The α-Effect in Methyl Transfers from S-Methyldibenzothiophenium Fluoroborate to Substituted N-Methylbenzohydroxamates

• Published in: Journal of organic chemistry Vol. 68; no. 5; pp. 1810 - 1814
• Main Authors: Fountain, K. R, Felkerson, Cassie J, Driskell, Jeremy D, Lamp, Brian D
• Format: Journal Article
• Language: English
• Published: Washington, DC American Chemical Society 07.03.2003
• Subjects: Chemistry; Exact sciences and technology; Kinetics and mechanisms; Organic chemistry; Reactivity and mechanisms; SET mechanism; Organic cation; SN2 mechanism; Tricyclic compound; Chemical reaction kinetics; Hammett function; Sulfur heterocycle; Reactivity; Brönsted function; Electrochemistry; Alkalinity; Nucleophilicity; Sulfonium compound; Nucleophile
• ISSN: 0022-3263; 1520-6904
• DOI: 10.1021/jo0206263

Studies of the α-effect show increased reactivity of nucleophiles having lone pairs of electrons on atoms neighboring the lone pair involved in reactivity when compared to the basicity of the nucleophiles. Hammett-type plots and Brönsted-type plots of substituted methylphenyl sulfates vs hydrogen peroxide anions and substituted N-methylbenzohydroxanates (NMBH) with substituted methylarenesulfonates or substituted arenedimethylsulfonium ions have large ρ or βnuc values, indicating a putative tightening of the usual SN2 transition states (anti-Hammond effect). Electrochemical studies of SN2-SET or reactivity indicate that SET character occurs in looser transition states, whereas SN2 transition states are associated with greater tightness. The α-effects for the series of sulfonium salts in completion reactions for 3-ClNMBH anions and 3-nitrophenolate anions are (log k α/k normal) 1.124 for dimethylphenyl sulfonium, 1.512 for dimethyl-1-naphthyl sulfonium, 1.835 for dimethyl-9-anthracenyl sulfonium, and 1.137 for S-methyldibenzylthiophenium.
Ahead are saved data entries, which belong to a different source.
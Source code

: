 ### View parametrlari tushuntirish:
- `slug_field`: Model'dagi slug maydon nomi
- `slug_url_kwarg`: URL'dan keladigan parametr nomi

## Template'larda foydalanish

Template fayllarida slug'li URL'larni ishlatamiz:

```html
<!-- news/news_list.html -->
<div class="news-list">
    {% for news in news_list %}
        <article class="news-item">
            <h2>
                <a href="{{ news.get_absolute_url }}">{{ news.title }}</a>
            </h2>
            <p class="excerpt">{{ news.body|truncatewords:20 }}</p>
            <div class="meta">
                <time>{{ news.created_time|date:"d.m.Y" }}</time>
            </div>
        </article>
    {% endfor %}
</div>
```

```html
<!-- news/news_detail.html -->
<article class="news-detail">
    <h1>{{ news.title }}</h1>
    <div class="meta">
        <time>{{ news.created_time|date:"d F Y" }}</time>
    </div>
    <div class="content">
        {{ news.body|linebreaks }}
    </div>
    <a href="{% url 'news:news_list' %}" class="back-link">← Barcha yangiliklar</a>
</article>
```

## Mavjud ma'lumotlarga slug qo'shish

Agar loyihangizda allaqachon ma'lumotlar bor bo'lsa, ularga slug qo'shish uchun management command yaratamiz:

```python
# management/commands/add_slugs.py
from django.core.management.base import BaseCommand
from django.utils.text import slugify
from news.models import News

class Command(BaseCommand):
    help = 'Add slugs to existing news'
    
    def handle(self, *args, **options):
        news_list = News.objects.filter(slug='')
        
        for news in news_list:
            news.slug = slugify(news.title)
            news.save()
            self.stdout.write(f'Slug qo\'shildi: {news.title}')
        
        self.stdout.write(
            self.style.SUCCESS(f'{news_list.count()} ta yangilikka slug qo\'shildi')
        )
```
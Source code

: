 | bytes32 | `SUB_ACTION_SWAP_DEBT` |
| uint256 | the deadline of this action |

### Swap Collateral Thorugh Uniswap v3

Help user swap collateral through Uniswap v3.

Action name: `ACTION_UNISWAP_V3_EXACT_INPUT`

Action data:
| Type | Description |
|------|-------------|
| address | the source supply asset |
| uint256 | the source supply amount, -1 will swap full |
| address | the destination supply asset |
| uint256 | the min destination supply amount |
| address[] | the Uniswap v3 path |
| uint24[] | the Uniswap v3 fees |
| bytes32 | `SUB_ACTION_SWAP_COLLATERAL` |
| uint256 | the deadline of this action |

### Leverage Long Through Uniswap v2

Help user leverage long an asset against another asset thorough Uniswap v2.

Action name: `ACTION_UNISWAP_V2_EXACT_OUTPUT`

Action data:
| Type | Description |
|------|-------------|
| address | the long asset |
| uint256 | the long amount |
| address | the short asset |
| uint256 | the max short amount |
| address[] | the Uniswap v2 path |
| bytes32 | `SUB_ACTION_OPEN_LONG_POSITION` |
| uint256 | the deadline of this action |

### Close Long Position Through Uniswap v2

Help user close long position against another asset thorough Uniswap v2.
Correlations of the sizes of α-effects with typical SET (or ET) experimental parameters and the inverse dependence of the size of the α-effect on electron demand indicate inclusion of SET character in these SN2 transition states, vs no (or at least diminished) SET character in normal transition states. This dichotomy of tighter SN2 transition states, but looser SET transition states indicated in the α-effect, is examined in the present work.